My mother, the indelible Audrey Metz (Frey, at the time) (you don’t mind me using your name, Mom, do you?.) was, and still is, an independent-thinking woman….she couldn’t help that….her father was a Mennonite preacher. She had been taught to lead a good orderly directed life, to stick to the principles. So she did….her own! (She was the first woman in our church to stop wearing a covering…..you know…the sin-sifter. The little netted cap or (ick!) the floral lace “covering” that showed the world, and especially your congregation that you, as a woman, were subservient to God and those of the male persuasion…..)
“Yes, Robin?” (did I detect a quiver in his voice? Did he know just then, (knowing my mother very well…Mennonite grapevine thing and all) that something radical and shocking would erupt out of my mouth????
“My mom told me that if that ever happened to me….I was supposed to KICK HIM RIGHT IN THE BALLS…RIGHT WHERE IT COUNTS!!!!!” (imagine being the teacher…..how this horrific postulation would come to your ears in slow-mo……from one of your students…from a supposed-to-be submissive female
Poor Mr. You-might-know-who…..the classroom reverberated with shouts, cheers, and laughter. He had been set up, again, and we were way off-subject….once again.
(was that the sound of the principle, with Mennonite trustees in tow, marching down the hall to the biology lab?)
Just realized what week-end this is…how appropriate!!! Happy Mothers’ Day, everyone!!! And Mom…..you rock!!!!!!
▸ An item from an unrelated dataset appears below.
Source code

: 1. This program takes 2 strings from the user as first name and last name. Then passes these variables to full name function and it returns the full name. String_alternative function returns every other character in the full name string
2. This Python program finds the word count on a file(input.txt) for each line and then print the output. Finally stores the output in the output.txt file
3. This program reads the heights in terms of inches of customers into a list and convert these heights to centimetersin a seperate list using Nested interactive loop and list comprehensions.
I have to tell this to everyone....it's too funny!!!
As some of you know, I grew up as a Mennonite, and grew up in a Mennonite home, went to a private school run by Mennonite.
One day in my 6th grade math class taught by an Amish woman, Miss Mast, who was nicknamed lovingly "Speedy", the boy behind me, who was always causing troubl...e during class...or trying to.....was picking on me. I finally had had enough and turned around and popped him one right in the face, knocking his glasses off! Little Mennonite girl confronts the bully!
Miss Mast, who had her back turned to the class, working out numbers on the blackboard, did not see the incident....so he tattled on me!!!! "Miss Mast, Robin just hit me in the face."
As some of you reading this may know, Mennonites and Amish are taught resistance from retaliation, at least in the physical sense....
Miss Mast, without turning around, still busily, and Speedily, crunching out her numbers, replied without one Menno-second, "That's OK, ____, you probably deserved it!"
I am not an advocate of fighting back (nasty moves based on fear), but Speedy had just forever implanted herself in my heart......so did the boy in question, of course......I had a crush on him.....that was perhaps my way of showing it....so.......he should have punched me back!!!!!!!

Wednesday, May 9, 2012

I worked on "Genesis" today....took the palette knife to it today, to help accentuate the lights.  And, yes, the vote is in...the title is "Genesis". 
It's official....I have 10 of the palette-knife paintings in the Rutledge Street Gallery in Camden, South Carolina...  Thanks to my sister, Wendy, for the idea of doing these paintings....and to my friend Natalie Italiano, who actually suggested that I do this earlier....but  I just wasn't ready!!!